Akamai Connected Cloud is intended as a more distributed alternative to the likes of AWS and Azure, and is delivered from an expanded set of locations, beyond the 11 Linode sites which Akamai acquired when it bought Linode for $900 million in February 2022. Akamai also promises to drive down the cost of cloud computing with cheaper egress charges based on "bringing CDN-like economics to cloud data transfer."
Founded in 2003, Linode has operated in colocation space in 11 data centers across America, Canada, Germany, the UK, India, Japan, Singapore, and Australia. Linode's hosts have included DataBank in Atlanta, Pacnet in Singapore, and Telecity in Frankfurt.

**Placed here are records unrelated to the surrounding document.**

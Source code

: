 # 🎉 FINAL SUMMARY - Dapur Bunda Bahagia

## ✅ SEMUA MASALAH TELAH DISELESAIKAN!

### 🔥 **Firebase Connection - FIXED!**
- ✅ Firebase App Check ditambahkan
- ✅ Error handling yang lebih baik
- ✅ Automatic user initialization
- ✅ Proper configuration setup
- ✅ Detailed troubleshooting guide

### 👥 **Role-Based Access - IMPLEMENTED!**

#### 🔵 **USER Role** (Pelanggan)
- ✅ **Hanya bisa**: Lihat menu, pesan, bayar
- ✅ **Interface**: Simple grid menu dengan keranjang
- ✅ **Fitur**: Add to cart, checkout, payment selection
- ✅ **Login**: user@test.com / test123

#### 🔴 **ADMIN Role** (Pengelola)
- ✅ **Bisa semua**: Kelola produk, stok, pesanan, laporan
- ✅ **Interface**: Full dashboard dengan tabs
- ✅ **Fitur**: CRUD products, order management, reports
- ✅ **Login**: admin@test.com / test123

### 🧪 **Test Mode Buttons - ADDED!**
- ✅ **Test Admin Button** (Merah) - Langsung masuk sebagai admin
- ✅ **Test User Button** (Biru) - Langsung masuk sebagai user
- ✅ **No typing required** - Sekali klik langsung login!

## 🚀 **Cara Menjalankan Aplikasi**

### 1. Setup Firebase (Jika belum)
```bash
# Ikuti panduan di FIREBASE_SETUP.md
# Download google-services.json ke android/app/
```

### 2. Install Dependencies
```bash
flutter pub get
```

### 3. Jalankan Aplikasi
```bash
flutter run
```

Akamai was one of the first content delivery networks, originally created at the end of the last century to speed up Internet pages to users and now has some 4,100 locations in 135 countries, where it places racks of equipment to support the delivery of content locally.
Like other CDNs, Akamai noticed the similarity of its offering and the concept of Edge networking, which attempts to make good on the weaknesses of centralized cloud, by serving applications closer to users and data sources. CDN players including Cloudflare, Akamai, and Fastly are all making efforts to grow the role of CDNs in Edge applications.

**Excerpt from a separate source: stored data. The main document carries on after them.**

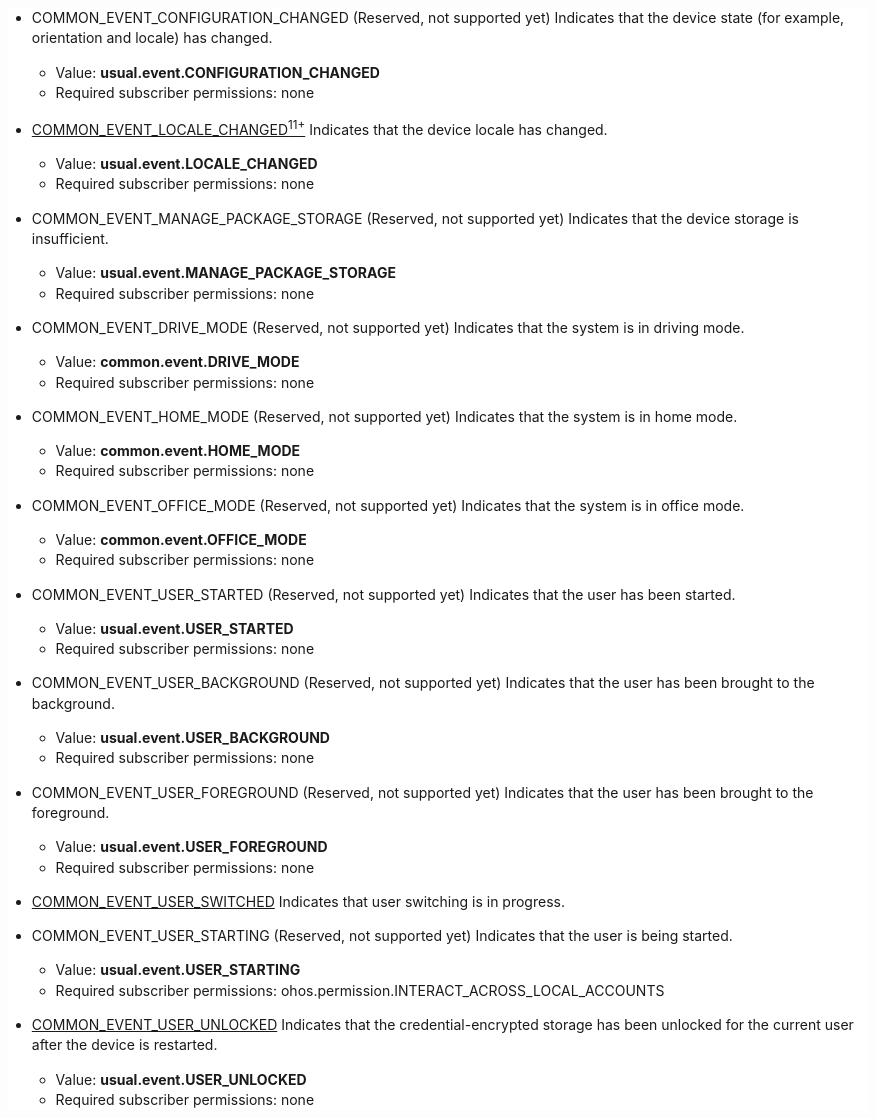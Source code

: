 * COMMON_EVENT_CONFIGURATION_CHANGED
  (Reserved, not supported yet) Indicates that the device state (for example, orientation and locale) has changed.
  - Value: **usual.event.CONFIGURATION_CHANGED**
  - Required subscriber permissions: none

* [COMMON_EVENT_LOCALE_CHANGED<sup>11+</sup>](./common_event/commonEvent-locale.md#common_event_locale_changed11)
  Indicates that the device locale has changed.
  - Value: **usual.event.LOCALE_CHANGED**
  - Required subscriber permissions: none

* COMMON_EVENT_MANAGE_PACKAGE_STORAGE
  (Reserved, not supported yet) Indicates that the device storage is insufficient.
  - Value: **usual.event.MANAGE_PACKAGE_STORAGE**
  - Required subscriber permissions: none

* COMMON_EVENT_DRIVE_MODE
  (Reserved, not supported yet) Indicates that the system is in driving mode.
  - Value: **common.event.DRIVE_MODE**
  - Required subscriber permissions: none

* COMMON_EVENT_HOME_MODE
  (Reserved, not supported yet) Indicates that the system is in home mode.
  - Value: **common.event.HOME_MODE**
  - Required subscriber permissions: none

* COMMON_EVENT_OFFICE_MODE
  (Reserved, not supported yet) Indicates that the system is in office mode.
  - Value: **common.event.OFFICE_MODE**
  - Required subscriber permissions: none

* COMMON_EVENT_USER_STARTED
  (Reserved, not supported yet) Indicates that the user has been started.
  - Value: **usual.event.USER_STARTED**
  - Required subscriber permissions: none

* COMMON_EVENT_USER_BACKGROUND
  (Reserved, not supported yet) Indicates that the user has been brought to the background.
  - Value: **usual.event.USER_BACKGROUND**
  - Required subscriber permissions: none

* COMMON_EVENT_USER_FOREGROUND
  (Reserved, not supported yet) Indicates that the user has been brought to the foreground.
  - Value: **usual.event.USER_FOREGROUND**
  - Required subscriber permissions: none

* [COMMON_EVENT_USER_SWITCHED](./common_event/commonEvent-account.md#common_event_user_switched)
Indicates that user switching is in progress.
* COMMON_EVENT_USER_STARTING
  (Reserved, not supported yet) Indicates that the user is being started.
  - Value: **usual.event.USER_STARTING**
  - Required subscriber permissions: ohos.permission.INTERACT_ACROSS_LOCAL_ACCOUNTS

* [COMMON_EVENT_USER_UNLOCKED](./common_event/commonEvent-account.md#common_event_user_unlocked)
  Indicates that the credential-encrypted storage has been unlocked for the current user after the device is restarted.
  - Value: **usual.event.USER_UNLOCKED**
  - Required subscriber permissions: none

Such efforts have been based on extending upwards from CDNs, with serverless computing. Cloudflare has provided The Workers API to support Edge applications on its CDN, while Akamai has previously offered the similar-sounding EdgeWorkers containers.
Now that Akamai owns a cloud service provider, it has promised to expand the Linode service to new markets. It is also launching a whole new cloud service, developed from the Linode platform. The cloud will support strategic computing services for developers to build, workloads which will "run closer to businesses and users" according to Akamai.

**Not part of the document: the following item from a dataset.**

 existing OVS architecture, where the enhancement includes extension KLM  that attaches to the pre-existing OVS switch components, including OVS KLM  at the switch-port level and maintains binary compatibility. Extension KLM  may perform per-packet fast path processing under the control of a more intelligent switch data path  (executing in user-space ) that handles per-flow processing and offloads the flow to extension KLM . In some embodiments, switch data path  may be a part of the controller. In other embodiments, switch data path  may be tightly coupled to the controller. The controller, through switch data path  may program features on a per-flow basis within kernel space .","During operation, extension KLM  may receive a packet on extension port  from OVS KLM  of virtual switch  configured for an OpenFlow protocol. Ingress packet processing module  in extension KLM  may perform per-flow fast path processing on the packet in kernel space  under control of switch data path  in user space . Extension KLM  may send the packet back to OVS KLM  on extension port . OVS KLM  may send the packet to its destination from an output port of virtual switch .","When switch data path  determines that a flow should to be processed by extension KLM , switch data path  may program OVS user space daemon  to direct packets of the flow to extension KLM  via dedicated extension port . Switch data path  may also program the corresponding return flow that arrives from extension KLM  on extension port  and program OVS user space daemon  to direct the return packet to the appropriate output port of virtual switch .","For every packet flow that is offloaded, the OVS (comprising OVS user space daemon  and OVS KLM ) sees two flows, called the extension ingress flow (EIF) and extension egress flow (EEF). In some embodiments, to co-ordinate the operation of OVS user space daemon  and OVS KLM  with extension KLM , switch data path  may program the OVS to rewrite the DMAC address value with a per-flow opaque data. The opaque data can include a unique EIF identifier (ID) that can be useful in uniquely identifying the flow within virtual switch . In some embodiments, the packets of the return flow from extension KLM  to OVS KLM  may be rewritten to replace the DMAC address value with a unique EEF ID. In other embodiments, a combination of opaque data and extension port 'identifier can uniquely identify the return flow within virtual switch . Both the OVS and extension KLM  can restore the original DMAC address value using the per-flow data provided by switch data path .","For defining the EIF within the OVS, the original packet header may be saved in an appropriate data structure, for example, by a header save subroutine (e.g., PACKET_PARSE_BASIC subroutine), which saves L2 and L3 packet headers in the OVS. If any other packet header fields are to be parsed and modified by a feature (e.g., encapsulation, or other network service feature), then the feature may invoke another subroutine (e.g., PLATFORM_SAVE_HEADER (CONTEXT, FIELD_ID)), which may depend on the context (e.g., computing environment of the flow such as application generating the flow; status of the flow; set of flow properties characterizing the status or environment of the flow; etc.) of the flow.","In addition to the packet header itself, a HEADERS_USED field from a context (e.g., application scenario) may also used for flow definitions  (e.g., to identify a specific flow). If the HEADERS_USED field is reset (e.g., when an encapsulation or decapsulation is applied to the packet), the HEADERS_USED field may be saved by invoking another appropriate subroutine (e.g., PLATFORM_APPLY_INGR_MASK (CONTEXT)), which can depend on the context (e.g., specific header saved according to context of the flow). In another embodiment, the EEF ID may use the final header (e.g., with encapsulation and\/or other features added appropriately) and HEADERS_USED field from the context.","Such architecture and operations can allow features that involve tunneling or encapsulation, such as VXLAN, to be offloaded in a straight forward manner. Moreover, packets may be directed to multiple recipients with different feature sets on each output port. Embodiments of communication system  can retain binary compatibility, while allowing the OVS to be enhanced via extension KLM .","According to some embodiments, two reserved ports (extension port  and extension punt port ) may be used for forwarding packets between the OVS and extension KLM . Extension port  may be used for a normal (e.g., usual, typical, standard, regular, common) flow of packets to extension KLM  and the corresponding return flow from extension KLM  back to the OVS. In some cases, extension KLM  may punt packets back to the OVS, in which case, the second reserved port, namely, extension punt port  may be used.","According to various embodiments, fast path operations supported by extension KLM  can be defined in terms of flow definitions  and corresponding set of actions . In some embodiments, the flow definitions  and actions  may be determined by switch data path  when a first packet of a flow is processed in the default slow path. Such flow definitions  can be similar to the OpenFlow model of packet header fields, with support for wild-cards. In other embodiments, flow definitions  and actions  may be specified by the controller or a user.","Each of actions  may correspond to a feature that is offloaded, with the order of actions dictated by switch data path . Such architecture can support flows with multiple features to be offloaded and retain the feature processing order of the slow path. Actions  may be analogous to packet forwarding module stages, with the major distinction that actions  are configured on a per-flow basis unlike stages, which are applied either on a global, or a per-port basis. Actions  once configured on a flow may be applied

Akamai will extend the Linode platform to three new US computing sites by the end of Q2 2023 and will add another 10 sites around the world. Linode has indicated that these will include India, Brazil, Indonesia, Japan, Sweden, Italy, France, and the Netherlands, all connected by the end of 2023.
The company told DCD that these sites will be based on locations in the existing Akamai CDN network.
Beyond that, Akamai says it has identified more than 50 cities ripe for its new Web platform, "to bring basic cloud computing capabilities into difficult-to reach-locations currently underserved by traditional cloud providers."
As well as competing on its distributed nature, Akamai's service is also intended to cut the price of "cloud egress" or traffic which exits a given cloud service. These costs, applied by cloud giants, are often considered excessive, and Akamai promises to "drive down the cost of cloud egress by bringing CDN-like economics to cloud data transfer."
"There is a next-generation set of applications and services that require higher throughput than you would expect from a traditional kind of cloud application," said VP of product management Shawn Michels in a launch conference. "And the feedback that we're getting from the market is that the existing solutions aren't able to scale to that type of high throughput or to that type of egress volume."
The service will add compliance with ISO, SOC2, and HIPAA standards compliance, available immediately, with services to move workloads among Akamai clouds and to other public clouds.
Akamai also introduced a partner program, under which qualified technology partners will be trained to deploy applications on the new platform.
“We're taking a fundamentally different approach to cloud computing — building on 25 years of experience scaling and securing the Internet for the biggest companies in the world,” said Dr. Tom Leighton, Akamai’s co-founder, and CEO. “Akamai is building the cloud the next decade needs.”
Adam Karon, COO of Akamai’s Cloud Technology Group, will be in charge of Akamai Connected Cloud: “Cloud is a stepping stone to solving larger business challenges,” he said. “Business leaders are looking to continue the momentum of digital transformation and stretch the boundaries of what’s possible for their organizations in an increasingly digital world."